Queriéndolo o no, los peruanos estamos aferrados de un modo obsesivo a la idea de “molestar” a los demás. Empezamos una conversación con frases como “Te molesto para decirte que…” o “Si no es mucha molestia”. La frase “disculpe la molestia” también es usual y lo mismo ocurre con “espero no te moleste” o “aunque te molestes”.
Una variante inculpatoria, como fórmula de despedida, es “te dejo trabajar” o “te dejo descansar”. Cuando queremos terminar una conversación, con frecuencia anunciamos: “No te molesto más”. Es un modo de esperar que la otra persona diga lo esperado: “No es ninguna molestia, al contrario”. Los códigos de la conversación ya están establecidos en torno a la posibilidad o no de molestar a lo que podríamos llamar, exagerando, el prójimo.
Es cierto que hay equivalentes de estas frases en otros idiomas y otros países. Sin embargo, me asombra la diversidad con que usamos la expresión entre nosotros. Hay carteles en las puertas de algunos cuartos que dicen: “No molestar”. En una novela de Alfredo Bryce, el protagonista repite “No quiero molestar”, con la aclaración de que es una frase típica de un peruano. Pueden encontrarse ejemplos en toda Latinoamérica. “Nunca más volveré a molestarte”, canta Vicente Fernández para concluir: “Te adoré, te perdí, ya ni modo”.
Uno puede preguntarse por la razón de esta relación con la palabra ‘molestia’, del latín ‘molestare’, es decir cargar “moles” o “peso”. Decimos “no te molesto más” porque nos acusamos de ser personas inoportunas o pesadas. Es una expresión que a la vez que nos acusa, nos señala culpables.
Protocolo de la cautela, señal de cortesía, estrategia para minimizarse, el culto por la culpabilidad y la autoacusación puede ser una señal de una valoración menor de uno mismo. Es lo que se espera de nosotros en una conversación: acusarse, culparse, decir que estamos molestando al otro. La amabilidad peruana no es un disfraz o una máscara. Es una pasión sentida en lo más hondo con una rutina propia. Algunos todavía caminan dando o recibiendo los “buenos días” con policías o guardianes. Estamos entregados a los protocolos menores de la convivencia. El ritual es una costumbre adquirida.

Por esa misma razón, con frecuencia iniciamos una frase diciendo “disculpe” o “perdón”, incluso cuando no tiene ningún sentido hacerlo. A veces es esperable que los demás sepan que pedimos disculpas de antemano por razones que nadie conoce.
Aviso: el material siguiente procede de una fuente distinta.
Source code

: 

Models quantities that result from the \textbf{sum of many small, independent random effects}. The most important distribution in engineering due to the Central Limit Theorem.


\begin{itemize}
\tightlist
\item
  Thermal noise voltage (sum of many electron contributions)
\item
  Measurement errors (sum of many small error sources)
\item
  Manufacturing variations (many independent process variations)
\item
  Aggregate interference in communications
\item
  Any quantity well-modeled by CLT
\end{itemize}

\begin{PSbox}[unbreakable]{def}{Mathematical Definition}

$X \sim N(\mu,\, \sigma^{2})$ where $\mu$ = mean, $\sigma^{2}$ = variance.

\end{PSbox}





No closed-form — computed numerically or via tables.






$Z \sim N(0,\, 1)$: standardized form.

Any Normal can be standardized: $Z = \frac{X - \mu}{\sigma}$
Si alguien está vendiendo frutas en una carretilla, nos acercamos y antes de pedirle algo nos excusamos de hablar. “Disculpe, ¿tiene manzanas?”.
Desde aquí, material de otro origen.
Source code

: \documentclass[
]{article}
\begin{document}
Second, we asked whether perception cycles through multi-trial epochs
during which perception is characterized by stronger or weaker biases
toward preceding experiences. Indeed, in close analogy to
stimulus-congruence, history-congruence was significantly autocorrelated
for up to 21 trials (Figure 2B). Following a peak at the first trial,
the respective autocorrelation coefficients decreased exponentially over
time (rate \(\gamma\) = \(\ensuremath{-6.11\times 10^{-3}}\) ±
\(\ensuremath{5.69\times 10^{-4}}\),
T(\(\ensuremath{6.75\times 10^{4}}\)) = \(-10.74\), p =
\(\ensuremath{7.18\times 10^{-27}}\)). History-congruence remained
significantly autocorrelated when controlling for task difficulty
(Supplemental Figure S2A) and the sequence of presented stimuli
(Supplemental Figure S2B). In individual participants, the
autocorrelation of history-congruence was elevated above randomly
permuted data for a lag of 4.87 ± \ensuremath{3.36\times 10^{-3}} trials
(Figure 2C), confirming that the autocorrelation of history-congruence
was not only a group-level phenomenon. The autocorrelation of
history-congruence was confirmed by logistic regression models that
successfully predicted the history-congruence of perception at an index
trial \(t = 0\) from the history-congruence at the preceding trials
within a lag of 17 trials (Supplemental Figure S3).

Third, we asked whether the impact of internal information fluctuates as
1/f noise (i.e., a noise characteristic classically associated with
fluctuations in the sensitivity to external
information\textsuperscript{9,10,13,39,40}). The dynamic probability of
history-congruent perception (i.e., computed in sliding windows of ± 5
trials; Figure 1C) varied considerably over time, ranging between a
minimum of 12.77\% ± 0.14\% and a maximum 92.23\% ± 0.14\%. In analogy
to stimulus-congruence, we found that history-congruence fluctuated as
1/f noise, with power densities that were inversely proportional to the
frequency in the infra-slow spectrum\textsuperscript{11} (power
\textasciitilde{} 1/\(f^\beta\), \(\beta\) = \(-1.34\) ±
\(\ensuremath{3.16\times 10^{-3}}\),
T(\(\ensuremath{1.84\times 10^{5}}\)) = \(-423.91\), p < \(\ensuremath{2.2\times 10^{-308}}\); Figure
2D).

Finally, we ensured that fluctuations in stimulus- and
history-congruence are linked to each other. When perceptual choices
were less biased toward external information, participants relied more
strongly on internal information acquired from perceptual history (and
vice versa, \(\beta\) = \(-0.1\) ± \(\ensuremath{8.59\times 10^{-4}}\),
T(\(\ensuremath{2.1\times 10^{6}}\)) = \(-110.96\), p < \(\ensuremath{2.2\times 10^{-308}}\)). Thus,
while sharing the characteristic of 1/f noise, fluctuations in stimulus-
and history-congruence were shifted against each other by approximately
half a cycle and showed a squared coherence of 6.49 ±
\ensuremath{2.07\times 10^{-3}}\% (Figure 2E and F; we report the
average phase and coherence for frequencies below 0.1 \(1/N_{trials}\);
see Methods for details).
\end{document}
Cuando un camarero nos trae algún plato, antes de servirlo, nos dice: “Disculpe”. ¿Hay alguna razón para que pida disculpas por hacer algo que le hemos pedido? Sí, mostrarse cortés, aunque sea de un modo absurdo. No por ello es menos honesto. Son disculpas preventivas, que tienen que ver directamente con ese afán de “no molestar”.
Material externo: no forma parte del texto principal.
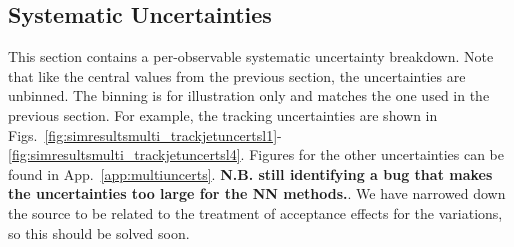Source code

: \subsection{Systematic Uncertainties}
\label{sec:multifolduncerts}

This section contains a per-observable systematic uncertainty breakdown.  Note that like the central values from the previous section, the uncertainties are unbinned.  The binning is for illustration only and matches the one used in the previous section.  For example, the tracking uncertainties are shown in Figs.~\ref{fig:simresultsmulti_trackjetuncertsl1}-\ref{fig:simresultsmulti_trackjetuncertsl4}.  Figures for the other uncertainties can be found in App.~\ref{app:multiuncerts}.  \textbf{N.B. still identifying a bug that makes the uncertainties too large for the NN methods.}. We have narrowed down the source to be related to the treatment of acceptance effects for the variations, so this should be solved soon.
Disculparnos de existir puede ser una elegante señal de modestia, pero no nos llevará muy lejos. Tiene algo que ver con nuestra propia autoestima y con la gente que anda diciendo que no hay país más sucio y terrible que el nuestro (qué ingenuidad y qué falta de información la suya). Pedir disculpas de antemano y no molestar son señales de nuestra rutina. No me resisto a decir que no molesto más con este tema.